What this task involves » Nothing in the records may be dropped or altered when you repeat them.

※ ※ ※

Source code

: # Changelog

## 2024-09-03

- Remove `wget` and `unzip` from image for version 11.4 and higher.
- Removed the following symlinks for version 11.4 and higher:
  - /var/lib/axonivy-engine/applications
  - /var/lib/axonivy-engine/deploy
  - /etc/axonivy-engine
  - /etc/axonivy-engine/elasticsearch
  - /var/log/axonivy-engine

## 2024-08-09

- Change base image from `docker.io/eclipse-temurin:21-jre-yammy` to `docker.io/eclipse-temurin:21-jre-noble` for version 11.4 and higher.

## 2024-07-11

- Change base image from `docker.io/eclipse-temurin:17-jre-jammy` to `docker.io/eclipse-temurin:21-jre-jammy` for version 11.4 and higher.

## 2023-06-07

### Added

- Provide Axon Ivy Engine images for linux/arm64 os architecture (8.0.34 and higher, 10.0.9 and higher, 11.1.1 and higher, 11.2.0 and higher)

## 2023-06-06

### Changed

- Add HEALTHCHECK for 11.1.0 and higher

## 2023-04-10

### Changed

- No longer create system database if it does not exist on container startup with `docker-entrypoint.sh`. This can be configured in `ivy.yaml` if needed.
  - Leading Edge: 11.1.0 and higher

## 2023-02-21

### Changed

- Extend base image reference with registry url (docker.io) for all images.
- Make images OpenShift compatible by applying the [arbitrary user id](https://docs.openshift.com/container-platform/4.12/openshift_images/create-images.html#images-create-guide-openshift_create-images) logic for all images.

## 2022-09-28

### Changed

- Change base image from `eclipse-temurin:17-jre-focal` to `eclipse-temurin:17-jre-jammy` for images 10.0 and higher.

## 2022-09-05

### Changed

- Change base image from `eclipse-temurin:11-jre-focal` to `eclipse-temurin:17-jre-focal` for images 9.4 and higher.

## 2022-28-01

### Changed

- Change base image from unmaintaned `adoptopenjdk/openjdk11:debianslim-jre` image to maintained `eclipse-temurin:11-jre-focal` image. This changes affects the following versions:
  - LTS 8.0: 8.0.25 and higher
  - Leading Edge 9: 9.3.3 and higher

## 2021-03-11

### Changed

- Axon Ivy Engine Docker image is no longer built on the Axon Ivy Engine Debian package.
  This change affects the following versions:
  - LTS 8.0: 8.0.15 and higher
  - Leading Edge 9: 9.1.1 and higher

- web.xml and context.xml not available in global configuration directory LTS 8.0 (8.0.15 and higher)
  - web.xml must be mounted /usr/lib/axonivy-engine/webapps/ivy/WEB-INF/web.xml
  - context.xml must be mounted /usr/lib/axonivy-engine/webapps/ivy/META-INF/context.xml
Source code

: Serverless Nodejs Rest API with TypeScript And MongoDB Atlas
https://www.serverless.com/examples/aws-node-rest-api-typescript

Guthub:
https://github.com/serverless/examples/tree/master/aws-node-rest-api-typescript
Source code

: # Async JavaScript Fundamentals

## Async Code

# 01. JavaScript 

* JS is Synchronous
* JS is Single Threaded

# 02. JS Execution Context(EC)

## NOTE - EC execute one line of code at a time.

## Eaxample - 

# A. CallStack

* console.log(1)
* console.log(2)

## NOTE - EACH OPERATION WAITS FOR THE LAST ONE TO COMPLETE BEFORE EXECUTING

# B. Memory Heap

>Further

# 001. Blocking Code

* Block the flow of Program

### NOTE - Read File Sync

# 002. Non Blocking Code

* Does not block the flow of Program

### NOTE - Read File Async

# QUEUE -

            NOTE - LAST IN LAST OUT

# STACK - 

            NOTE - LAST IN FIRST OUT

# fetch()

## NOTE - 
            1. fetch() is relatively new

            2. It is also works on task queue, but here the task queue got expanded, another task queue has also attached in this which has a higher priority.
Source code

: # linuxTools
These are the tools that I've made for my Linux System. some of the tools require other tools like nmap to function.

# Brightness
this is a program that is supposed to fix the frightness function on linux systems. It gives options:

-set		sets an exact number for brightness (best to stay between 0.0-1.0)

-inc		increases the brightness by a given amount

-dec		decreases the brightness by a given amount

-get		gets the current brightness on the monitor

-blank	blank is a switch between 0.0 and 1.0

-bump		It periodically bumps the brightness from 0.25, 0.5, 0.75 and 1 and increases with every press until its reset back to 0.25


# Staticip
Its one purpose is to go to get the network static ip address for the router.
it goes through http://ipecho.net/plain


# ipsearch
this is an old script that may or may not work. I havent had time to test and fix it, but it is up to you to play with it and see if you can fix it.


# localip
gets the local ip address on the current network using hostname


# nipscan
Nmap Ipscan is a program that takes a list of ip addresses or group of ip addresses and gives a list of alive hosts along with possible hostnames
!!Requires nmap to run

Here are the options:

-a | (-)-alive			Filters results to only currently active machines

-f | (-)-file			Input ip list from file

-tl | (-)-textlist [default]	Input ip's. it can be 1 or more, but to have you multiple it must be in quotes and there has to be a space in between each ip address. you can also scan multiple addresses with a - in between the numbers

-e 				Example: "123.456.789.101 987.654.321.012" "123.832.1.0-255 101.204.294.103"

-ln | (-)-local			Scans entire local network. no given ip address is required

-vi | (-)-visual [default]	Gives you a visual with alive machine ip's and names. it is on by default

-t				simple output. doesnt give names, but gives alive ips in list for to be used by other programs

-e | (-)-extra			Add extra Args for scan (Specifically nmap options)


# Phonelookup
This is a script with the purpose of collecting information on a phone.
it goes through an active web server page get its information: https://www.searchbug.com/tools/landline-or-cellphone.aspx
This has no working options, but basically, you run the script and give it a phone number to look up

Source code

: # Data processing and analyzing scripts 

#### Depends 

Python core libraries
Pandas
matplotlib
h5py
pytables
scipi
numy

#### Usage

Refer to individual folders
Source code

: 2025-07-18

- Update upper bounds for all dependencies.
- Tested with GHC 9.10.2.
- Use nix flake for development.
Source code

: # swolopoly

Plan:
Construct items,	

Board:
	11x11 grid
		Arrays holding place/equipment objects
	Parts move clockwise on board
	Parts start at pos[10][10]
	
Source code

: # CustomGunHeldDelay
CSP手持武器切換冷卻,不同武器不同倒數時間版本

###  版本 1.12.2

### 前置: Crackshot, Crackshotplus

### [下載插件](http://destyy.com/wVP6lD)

※ ※ ※

Exercise response »
Source code

: # Changelog

## 2024-09-03

- Remove `wget` and `unzip` from image for version 11.4 and higher.
- Removed the following symlinks for version 11.4 and higher:
  - /var/lib/axonivy-engine/applications
  - /var/lib/axonivy-engine/deploy
  - /etc/axonivy-engine
  - /etc/axonivy-engine/elasticsearch
  - /var/log/axonivy-engine

## 2024-08-09

- Change base image from `docker.io/eclipse-temurin:21-jre-yammy` to `docker.io/eclipse-temurin:21-jre-noble` for version 11.4 and higher.

## 2024-07-11

- Change base image from `docker.io/eclipse-temurin:17-jre-jammy` to `docker.io/eclipse-temurin:21-jre-jammy` for version 11.4 and higher.

## 2023-06-07

### Added

- Provide Axon Ivy Engine images for linux/arm64 os architecture (8.0.34 and higher, 10.0.9 and higher, 11.1.1 and higher, 11.2.0 and higher)

## 2023-06-06

### Changed

- Add HEALTHCHECK for 11.1.0 and higher

## 2023-04-10

### Changed

- No longer create system database if it does not exist on container startup with `docker-entrypoint.sh`. This can be configured in `ivy.yaml` if needed.
  - Leading Edge: 11.1.0 and higher

## 2023-02-21

### Changed

- Extend base image reference with registry url (docker.io) for all images.
- Make images OpenShift compatible by applying the [arbitrary user id](https://docs.openshift.com/container-platform/4.12/openshift_images/create-images.html#images-create-guide-openshift_create-images) logic for all images.

## 2022-09-28

### Changed

- Change base image from `eclipse-temurin:17-jre-focal` to `eclipse-temurin:17-jre-jammy` for images 10.0 and higher.

## 2022-09-05

### Changed

- Change base image from `eclipse-temurin:11-jre-focal` to `eclipse-temurin:17-jre-focal` for images 9.4 and higher.

## 2022-28-01

### Changed

- Change base image from unmaintaned `adoptopenjdk/openjdk11:debianslim-jre` image to maintained `eclipse-temurin:11-jre-focal` image. This changes affects the following versions:
  - LTS 8.0: 8.0.25 and higher
  - Leading Edge 9: 9.3.3 and higher

## 2021-03-11

### Changed

- Axon Ivy Engine Docker image is no longer built on the Axon Ivy Engine Debian package.
  This change affects the following versions:
  - LTS 8.0: 8.0.15 and higher
  - Leading Edge 9: 9.1.1 and higher

- web.xml and context.xml not available in global configuration directory LTS 8.0 (8.0.15 and higher)
  - web.xml must be mounted /usr/lib/axonivy-engine/webapps/ivy/WEB-INF/web.xml
  - context.xml must be mounted /usr/lib/axonivy-engine/webapps/ivy/META-INF/context.xml
Source code

: Serverless Nodejs Rest API with TypeScript And MongoDB Atlas
https://www.serverless.com/examples/aws-node-rest-api-typescript

Guthub:
https://github.com/serverless/examples/tree/master/aws-node-rest-api-typescript
Source code

: # Async JavaScript Fundamentals

## Async Code

# 01. JavaScript 

* JS is Synchronous
* JS is Single Threaded

# 02. JS Execution Context(EC)

## NOTE - EC execute one line of code at a time.

## Eaxample - 

# A. CallStack

* console.log(1)
* console.log(2)

## NOTE - EACH OPERATION WAITS FOR THE LAST ONE TO COMPLETE BEFORE EXECUTING

# B. Memory Heap

>Further

# 001. Blocking Code

* Block the flow of Program

### NOTE - Read File Sync

# 002. Non Blocking Code

* Does not block the flow of Program

### NOTE - Read File Async

# QUEUE -

            NOTE - LAST IN LAST OUT

# STACK - 

            NOTE - LAST IN FIRST OUT

# fetch()

## NOTE - 
            1. fetch() is relatively new

            2. It is also works on task queue, but here the task queue got expanded, another task queue has also attached in this which has a higher priority.
Source code

: # linuxTools
These are the tools that I've made for my Linux System. some of the tools require other tools like nmap to function.

# Brightness
this is a program that is supposed to fix the frightness function on linux systems. It gives options:

-set		sets an exact number for brightness (best to stay between 0.0-1.0)

-inc		increases the brightness by a given amount

-dec		decreases the brightness by a given amount

-get		gets the current brightness on the monitor

-blank	blank is a switch between 0.0 and 1.0

-bump		It periodically bumps the brightness from 0.25, 0.5, 0.75 and 1 and increases with every press until its reset back to 0.25


# Staticip
Its one purpose is to go to get the network static ip address for the router.
it goes through http://ipecho.net/plain


# ipsearch
this is an old script that may or may not work. I havent had time to test and fix it, but it is up to you to play with it and see if you can fix it.


# localip
gets the local ip address on the current network using hostname


# nipscan
Nmap Ipscan is a program that takes a list of ip addresses or group of ip addresses and gives a list of alive hosts along with possible hostnames
!!Requires nmap to run

Here are the options:

-a | (-)-alive			Filters results to only currently active machines

-f | (-)-file			Input ip list from file

-tl | (-)-textlist [default]	Input ip's. it can be 1 or more, but to have you multiple it must be in quotes and there has to be a space in between each ip address. you can also scan multiple addresses with a - in between the numbers

-e 				Example: "123.456.789.101 987.654.321.012" "123.832.1.0-255 101.204.294.103"

-ln | (-)-local			Scans entire local network. no given ip address is required

-vi | (-)-visual [default]	Gives you a visual with alive machine ip's and names. it is on by default

-t				simple output. doesnt give names, but gives alive ips in list for to be used by other programs

-e | (-)-extra			Add extra Args for scan (Specifically nmap options)


# Phonelookup
This is a script with the purpose of collecting information on a phone.
it goes through an active web server page get its information: https://www.searchbug.com/tools/landline-or-cellphone.aspx
This has no working options, but basically, you run the script and give it a phone number to look up

Source code

: # Data processing and analyzing scripts 

#### Depends 

Python core libraries
Pandas
matplotlib
h5py
pytables
scipi
numy

#### Usage

Refer to individual folders
Source code

: 2025-07-18

- Update upper bounds for all dependencies.
- Tested with GHC 9.10.2.
- Use nix flake for development.
Source code

: # swolopoly

Plan:
Construct items,	

Board:
	11x11 grid
		Arrays holding place/equipment objects
	Parts move clockwise on board
	Parts start at pos[10][10]
	
Source code

: # CustomGunHeldDelay
CSP手持武器切換冷卻,不同武器不同倒數時間版本

###  版本 1.12.2

### 前置: Crackshot, Crackshotplus

### [下載插件](http://destyy.com/wVP6lD)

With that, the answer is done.